Рифма предстаёт подобием каденции в музыке, и так же, как каденция в музыке, рифма определяет звуковую структуру правого ряда стихотворения. В «Менуэте» Леопольда Моцарта (отца великого композитора) в конце четырёхтактного построения даётся каденция, которая предполагает поклон в танце (рис. 1).


Рис. 1

В лекции «О женском образовании» Лотман говорил о том, как будущие фрейлины, выпускницы Смольного института получали дипломы об окончании из рук Императора или членов Императорской семьи. Они должны были весь длинный зал пройти вспять, лицом к августейшей особе, совершая различные реверансы через каждые три шага, и все эти реверансы имели символическое значение, выражали какое-то понятие, как то верность, благодарность, почтение, выражение восторга красоте и величию августейшей особы и прочее, и прочее.

Античная музыка наверняка тоже имела свои установленные каденции.

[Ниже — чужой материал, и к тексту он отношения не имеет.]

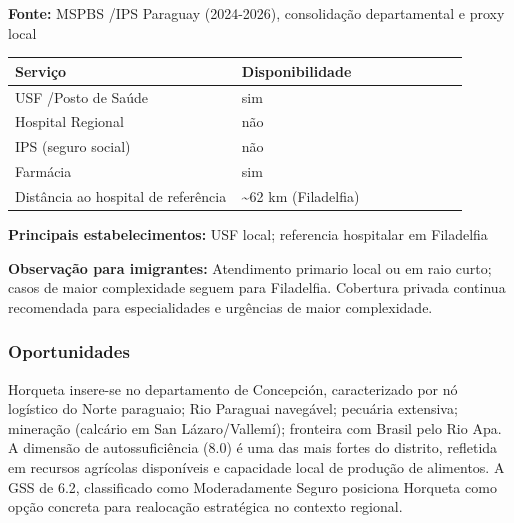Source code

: \textbf{Fonte:} MSPBS /\allowbreak \allowbreak  IPS Paraguay (2024-2026), consolidação
departamental e proxy local

{\def\LTcaptype{none} %
\begin{longtable}{@{}>{\raggedright\arraybackslash}p{0.45\linewidth} >{\raggedright\arraybackslash}p{0.45\linewidth}@{}}
\toprule\noalign{}
Serviço & Disponibilidade \\
\midrule\noalign{}
\endhead
\bottomrule\noalign{}
\endlastfoot
USF /\allowbreak \allowbreak  Posto de Saúde & sim \\
Hospital Regional & não \\
IPS (seguro social) & não \\
Farmácia & sim \\
Distância ao hospital de referência & \textasciitilde62 km
(Filadelfia) \\
\end{longtable}
}

\textbf{Principais estabelecimentos:} USF local; referencia hospitalar
em Filadelfia

\textbf{Observação para imigrantes:} Atendimento primario local ou em
raio curto; casos de maior complexidade seguem para Filadelfia.
Cobertura privada continua recomendada para especialidades e urgências
de maior complexidade.
\newpage

\subsubsection*{Oportunidades}\label{oport-horqueta-0103}
Horqueta insere-se no departamento de Concepción, caracterizado por nó logístico do Norte paraguaio; Rio Paraguai navegável; pecuária extensiva; mineração (calcário em San Lázaro/Vallemí); fronteira com Brasil pelo Rio Apa. A dimensão de autossuficiência (8.0) é uma das mais fortes do distrito, refletida em recursos agrícolas disponíveis e capacidade local de produção de alimentos. A GSS de 6.2, classificado como Moderadamente Seguro posiciona Horqueta como opção concreta para realocação estratégica no contexto regional.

Вероятнее всего они совпадали с концами строк и так же играли формообразующую роль. У меня была идея: а нельзя ли через множество дошедших до нас изображений на вазах, рельефах и барельефах понять, что представлял собой античный ритуальный танец? К сожалению, все искусствоведы сходятся на мысли, что в нашем распоряжении таких сведений недостаточно. Однако было интересно и даже весело, когда моё движение навстречу артефактам в изобразительном искусстве столкнулось со встречным движением тех, кто занимается реставрацией античного танца, и я прочла следующие строки: «Основным источником информации относительно ритмического рисунка танца является основной размер древнегреческой поэзии. В древних языках, таких как греческий, латинский и санскрит, музыкальный размер базируется на стихотворном размере, и определяется короткими и длинными слогами. Поэтому, изучая эти ритмы, можно получить представление о ритмах древнегреческих танцев».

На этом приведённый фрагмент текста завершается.